Ammiratore di William Burroughs e dei suoi procedimenti di scrittura automatica, istintivo teorico dell’immediatezza punk («non so suonare come Segovia. Ma probabilmente Segovia non saprebbe suonare come me»), Kurt Cobain misurava in ogni sua canzone la distanza sempre maggiore che lo separava dall’etica comunitaria con la quale era cresciuto a Seattle, nei circoli dell’hardcore punk negli anni del primo reaganismo.

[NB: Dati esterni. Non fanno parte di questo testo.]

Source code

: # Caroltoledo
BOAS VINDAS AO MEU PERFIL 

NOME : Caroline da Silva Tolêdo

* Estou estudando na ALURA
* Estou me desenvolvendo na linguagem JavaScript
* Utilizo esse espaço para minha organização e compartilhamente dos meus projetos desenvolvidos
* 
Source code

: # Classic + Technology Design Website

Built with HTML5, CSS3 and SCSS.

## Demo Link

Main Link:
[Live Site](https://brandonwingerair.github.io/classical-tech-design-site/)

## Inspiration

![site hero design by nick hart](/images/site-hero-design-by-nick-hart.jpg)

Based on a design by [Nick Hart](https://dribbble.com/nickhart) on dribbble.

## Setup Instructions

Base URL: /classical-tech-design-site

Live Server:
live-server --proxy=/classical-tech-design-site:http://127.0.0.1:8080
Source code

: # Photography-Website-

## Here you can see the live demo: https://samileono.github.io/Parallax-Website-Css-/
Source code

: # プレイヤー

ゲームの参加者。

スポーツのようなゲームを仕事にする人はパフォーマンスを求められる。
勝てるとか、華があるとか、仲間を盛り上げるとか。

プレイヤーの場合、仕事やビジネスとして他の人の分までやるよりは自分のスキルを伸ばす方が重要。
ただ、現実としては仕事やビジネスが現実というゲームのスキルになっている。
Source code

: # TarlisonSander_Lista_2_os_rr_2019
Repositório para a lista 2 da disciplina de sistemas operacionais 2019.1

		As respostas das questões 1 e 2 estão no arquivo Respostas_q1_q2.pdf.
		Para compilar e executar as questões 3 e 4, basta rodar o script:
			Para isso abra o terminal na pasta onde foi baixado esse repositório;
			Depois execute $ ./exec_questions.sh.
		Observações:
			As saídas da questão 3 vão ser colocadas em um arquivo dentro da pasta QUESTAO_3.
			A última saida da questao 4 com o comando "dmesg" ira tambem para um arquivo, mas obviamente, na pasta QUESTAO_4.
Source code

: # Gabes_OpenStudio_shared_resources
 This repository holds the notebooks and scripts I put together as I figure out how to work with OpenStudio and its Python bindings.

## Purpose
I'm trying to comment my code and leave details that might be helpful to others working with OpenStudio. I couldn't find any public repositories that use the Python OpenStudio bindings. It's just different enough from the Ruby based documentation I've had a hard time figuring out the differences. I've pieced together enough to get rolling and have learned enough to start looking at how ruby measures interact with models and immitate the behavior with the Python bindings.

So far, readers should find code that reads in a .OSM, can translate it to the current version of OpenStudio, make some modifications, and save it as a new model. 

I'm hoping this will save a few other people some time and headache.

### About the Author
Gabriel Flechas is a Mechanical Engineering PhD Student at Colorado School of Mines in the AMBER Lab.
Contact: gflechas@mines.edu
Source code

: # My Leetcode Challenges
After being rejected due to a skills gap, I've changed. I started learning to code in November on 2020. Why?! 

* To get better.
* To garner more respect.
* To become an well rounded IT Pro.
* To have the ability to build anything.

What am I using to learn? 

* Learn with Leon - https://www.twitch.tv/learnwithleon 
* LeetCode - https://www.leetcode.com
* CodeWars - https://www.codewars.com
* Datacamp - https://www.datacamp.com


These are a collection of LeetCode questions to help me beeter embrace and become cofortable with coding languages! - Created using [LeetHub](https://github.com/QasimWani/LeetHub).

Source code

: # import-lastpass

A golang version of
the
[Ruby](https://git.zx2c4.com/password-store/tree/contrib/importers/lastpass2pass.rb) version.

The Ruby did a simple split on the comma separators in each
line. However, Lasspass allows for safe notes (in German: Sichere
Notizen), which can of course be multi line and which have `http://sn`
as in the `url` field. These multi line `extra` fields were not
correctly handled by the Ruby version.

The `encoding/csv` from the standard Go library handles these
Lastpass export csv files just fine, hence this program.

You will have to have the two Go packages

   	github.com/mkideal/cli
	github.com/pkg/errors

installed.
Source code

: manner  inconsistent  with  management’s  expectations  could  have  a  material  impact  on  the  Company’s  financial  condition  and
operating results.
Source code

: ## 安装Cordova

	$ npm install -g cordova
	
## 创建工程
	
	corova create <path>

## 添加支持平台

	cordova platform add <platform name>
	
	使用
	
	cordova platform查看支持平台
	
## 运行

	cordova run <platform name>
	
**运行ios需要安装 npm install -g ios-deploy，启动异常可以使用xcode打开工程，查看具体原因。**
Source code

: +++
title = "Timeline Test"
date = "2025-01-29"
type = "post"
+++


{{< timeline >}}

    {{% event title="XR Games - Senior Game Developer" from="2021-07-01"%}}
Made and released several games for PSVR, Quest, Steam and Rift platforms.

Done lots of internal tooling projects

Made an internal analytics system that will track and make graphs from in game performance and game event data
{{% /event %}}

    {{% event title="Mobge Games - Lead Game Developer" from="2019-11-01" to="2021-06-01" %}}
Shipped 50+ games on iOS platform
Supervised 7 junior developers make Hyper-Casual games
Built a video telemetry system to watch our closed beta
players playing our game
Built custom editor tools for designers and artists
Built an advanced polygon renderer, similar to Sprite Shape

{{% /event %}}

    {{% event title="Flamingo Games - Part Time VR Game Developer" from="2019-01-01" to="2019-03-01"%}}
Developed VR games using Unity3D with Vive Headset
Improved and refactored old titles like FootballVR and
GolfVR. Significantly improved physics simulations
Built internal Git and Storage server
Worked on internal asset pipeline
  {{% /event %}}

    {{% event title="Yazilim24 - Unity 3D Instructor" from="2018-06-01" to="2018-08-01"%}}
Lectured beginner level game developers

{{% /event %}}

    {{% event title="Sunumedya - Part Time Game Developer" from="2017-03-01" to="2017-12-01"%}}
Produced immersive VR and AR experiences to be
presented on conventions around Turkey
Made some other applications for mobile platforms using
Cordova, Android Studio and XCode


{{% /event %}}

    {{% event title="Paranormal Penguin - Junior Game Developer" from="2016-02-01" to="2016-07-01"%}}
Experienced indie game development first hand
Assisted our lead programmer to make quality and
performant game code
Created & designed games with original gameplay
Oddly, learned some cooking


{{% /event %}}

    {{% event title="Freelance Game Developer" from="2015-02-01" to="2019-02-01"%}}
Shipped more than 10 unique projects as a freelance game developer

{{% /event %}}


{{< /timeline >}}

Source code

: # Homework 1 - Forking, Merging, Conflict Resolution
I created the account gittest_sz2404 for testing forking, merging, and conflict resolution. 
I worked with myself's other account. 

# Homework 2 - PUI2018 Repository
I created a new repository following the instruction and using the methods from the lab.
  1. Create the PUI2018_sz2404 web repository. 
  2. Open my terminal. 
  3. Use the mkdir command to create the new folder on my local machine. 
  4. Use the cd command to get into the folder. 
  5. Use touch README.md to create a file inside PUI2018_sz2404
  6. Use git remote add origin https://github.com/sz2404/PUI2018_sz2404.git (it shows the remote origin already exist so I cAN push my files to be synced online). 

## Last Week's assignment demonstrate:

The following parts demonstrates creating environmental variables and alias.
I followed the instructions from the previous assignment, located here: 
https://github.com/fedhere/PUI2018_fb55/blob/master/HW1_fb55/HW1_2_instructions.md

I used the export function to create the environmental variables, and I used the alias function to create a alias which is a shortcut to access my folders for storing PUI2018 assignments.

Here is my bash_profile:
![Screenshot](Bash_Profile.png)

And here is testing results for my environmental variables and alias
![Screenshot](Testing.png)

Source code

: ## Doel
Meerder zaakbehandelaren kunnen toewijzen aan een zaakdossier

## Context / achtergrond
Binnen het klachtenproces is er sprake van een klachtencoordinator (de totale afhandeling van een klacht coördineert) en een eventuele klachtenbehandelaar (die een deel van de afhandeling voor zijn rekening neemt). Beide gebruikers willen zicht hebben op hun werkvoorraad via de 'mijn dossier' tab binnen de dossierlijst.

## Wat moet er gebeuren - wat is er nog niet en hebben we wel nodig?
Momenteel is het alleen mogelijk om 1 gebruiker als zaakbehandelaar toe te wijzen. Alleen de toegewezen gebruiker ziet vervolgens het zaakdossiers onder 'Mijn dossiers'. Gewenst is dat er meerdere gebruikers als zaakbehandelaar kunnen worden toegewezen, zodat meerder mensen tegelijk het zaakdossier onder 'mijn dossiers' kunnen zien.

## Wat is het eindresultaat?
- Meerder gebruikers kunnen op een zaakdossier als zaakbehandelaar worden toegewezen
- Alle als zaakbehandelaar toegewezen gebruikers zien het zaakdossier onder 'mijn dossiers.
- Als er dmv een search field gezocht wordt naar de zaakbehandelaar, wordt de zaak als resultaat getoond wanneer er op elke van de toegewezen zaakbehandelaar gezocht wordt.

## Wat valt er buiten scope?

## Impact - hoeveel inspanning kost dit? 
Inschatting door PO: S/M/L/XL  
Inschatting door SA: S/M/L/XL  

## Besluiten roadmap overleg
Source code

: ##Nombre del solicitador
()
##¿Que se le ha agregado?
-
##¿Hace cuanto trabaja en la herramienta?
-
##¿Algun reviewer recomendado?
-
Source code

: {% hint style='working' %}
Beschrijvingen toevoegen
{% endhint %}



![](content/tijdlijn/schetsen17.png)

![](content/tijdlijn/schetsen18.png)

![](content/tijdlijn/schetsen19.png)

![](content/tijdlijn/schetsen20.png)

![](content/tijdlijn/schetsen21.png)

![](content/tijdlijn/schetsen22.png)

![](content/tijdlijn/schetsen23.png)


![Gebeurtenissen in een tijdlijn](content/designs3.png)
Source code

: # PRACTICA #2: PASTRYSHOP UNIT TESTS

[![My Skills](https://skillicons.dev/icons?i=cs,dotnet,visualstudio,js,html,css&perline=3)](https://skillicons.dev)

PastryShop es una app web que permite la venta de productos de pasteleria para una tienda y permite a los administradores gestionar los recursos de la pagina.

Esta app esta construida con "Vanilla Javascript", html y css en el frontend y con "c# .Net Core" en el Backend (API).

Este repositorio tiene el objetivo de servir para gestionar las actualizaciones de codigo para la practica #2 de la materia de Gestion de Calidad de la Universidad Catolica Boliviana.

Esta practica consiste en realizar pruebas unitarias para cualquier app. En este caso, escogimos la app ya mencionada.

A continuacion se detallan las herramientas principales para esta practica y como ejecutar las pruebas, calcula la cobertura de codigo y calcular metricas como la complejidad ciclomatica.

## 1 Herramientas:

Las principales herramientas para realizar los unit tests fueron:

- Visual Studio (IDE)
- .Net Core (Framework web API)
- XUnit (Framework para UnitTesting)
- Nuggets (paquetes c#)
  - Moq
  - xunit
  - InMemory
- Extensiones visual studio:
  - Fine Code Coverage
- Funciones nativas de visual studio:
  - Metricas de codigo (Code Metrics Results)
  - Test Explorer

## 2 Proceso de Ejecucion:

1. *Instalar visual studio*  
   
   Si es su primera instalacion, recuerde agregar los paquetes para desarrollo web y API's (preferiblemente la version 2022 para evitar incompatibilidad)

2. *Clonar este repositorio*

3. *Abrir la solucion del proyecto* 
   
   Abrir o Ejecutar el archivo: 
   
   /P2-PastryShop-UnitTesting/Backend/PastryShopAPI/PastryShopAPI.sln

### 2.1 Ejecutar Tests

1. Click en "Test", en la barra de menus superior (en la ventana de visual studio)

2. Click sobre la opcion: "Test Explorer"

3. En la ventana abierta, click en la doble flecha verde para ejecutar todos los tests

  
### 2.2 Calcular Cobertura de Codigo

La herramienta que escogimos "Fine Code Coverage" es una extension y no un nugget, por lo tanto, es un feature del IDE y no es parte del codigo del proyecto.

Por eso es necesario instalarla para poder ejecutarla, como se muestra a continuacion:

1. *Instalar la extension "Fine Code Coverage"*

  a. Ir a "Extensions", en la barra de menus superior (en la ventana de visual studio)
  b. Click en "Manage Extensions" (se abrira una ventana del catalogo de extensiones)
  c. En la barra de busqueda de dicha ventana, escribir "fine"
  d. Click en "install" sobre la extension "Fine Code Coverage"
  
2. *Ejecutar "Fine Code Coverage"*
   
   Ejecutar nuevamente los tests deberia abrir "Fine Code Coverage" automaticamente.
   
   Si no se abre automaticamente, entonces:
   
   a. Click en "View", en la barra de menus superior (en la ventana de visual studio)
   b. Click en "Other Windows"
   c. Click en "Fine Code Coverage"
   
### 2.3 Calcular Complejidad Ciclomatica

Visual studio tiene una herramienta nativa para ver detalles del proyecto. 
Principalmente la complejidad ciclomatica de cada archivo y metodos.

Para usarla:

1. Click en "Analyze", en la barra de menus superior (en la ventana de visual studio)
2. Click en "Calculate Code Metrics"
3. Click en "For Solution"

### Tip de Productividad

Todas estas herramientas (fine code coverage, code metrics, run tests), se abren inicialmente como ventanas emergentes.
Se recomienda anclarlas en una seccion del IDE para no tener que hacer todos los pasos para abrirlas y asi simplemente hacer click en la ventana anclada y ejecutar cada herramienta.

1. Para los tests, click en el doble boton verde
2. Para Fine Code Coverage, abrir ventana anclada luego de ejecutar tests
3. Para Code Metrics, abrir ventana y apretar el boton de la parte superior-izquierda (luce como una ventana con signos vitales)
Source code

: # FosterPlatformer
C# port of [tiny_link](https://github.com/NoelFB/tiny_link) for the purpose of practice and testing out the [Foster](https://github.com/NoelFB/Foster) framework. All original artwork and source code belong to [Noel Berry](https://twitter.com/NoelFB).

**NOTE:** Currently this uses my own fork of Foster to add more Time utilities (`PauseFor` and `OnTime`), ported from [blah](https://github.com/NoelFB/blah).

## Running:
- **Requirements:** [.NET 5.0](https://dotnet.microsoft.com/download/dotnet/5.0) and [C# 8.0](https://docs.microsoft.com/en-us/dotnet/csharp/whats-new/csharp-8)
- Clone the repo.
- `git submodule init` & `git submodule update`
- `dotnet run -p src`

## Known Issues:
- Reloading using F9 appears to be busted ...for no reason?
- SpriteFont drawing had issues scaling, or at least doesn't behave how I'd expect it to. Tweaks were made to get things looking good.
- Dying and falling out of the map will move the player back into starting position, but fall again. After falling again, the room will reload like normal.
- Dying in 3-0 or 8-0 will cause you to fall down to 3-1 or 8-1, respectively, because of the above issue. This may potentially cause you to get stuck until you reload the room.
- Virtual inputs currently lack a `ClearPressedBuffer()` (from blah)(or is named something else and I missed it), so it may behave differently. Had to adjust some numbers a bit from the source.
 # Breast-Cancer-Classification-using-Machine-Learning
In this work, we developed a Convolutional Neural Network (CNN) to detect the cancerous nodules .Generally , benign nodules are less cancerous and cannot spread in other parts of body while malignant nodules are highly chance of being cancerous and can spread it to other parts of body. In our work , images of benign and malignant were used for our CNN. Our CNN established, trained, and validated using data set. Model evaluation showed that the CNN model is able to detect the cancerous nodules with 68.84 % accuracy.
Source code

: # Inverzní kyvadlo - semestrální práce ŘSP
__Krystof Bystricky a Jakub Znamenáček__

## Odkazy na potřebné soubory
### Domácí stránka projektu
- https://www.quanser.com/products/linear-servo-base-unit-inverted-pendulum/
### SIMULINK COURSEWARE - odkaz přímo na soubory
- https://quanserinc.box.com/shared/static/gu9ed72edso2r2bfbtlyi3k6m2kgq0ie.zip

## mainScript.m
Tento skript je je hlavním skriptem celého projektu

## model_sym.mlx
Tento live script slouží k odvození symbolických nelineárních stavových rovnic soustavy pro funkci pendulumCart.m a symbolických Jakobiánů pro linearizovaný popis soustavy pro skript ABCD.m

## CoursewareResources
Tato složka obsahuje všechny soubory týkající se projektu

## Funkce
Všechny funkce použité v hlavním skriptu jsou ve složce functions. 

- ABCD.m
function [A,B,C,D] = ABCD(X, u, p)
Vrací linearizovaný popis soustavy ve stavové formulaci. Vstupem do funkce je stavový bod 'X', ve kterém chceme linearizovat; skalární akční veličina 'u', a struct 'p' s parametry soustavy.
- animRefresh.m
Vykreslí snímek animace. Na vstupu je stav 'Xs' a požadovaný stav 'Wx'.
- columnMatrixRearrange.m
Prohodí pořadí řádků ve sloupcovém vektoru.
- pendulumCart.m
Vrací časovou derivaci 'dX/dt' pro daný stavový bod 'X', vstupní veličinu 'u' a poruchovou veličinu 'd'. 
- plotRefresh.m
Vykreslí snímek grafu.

Si trattava di difendersi dai media, dallo spettacolo, dalla separatezza delle popstar, dal loro sessismo e fascismo morbido, da quello che con una parola si chiamava mainstream (parola ancora in voga, smarrita tra complottismi della Rete). Il contrario di mainstream era alternativo. Alternativo è oggi la parola più smarrita di tutte. Se il ricordo di Cobain ha un senso, tra i tanti di questi giorni, potrebbe essere l’esercizio di immaginarsi com’era il mondo quando c’era una via di fuga. Vera, simbolica, o presunta che fosse.

«Conosco gente che ha avuto l’opportunità di intervistarti e hanno detto “ah odia le interviste. Non vuole parlare di niente”», gli dice a un certo punto la reporter di una tv canadese. C’è stato un tempo in cui i like non si andavano a cercare, le interviste potevano essere delle avventure. Non tornerà più, ma nelle canzoni dei Nirvana l’Utopia era un ultimo spiraglio di luce e questo non era facile da capire allora. «Era la nostra vita prima che appaltassimo la nostra consapevolezza a internet», ha detto lo scrittore Douglas Coupland in un’intervista recente che ha colpito molti, perciò è stata molto condivisa.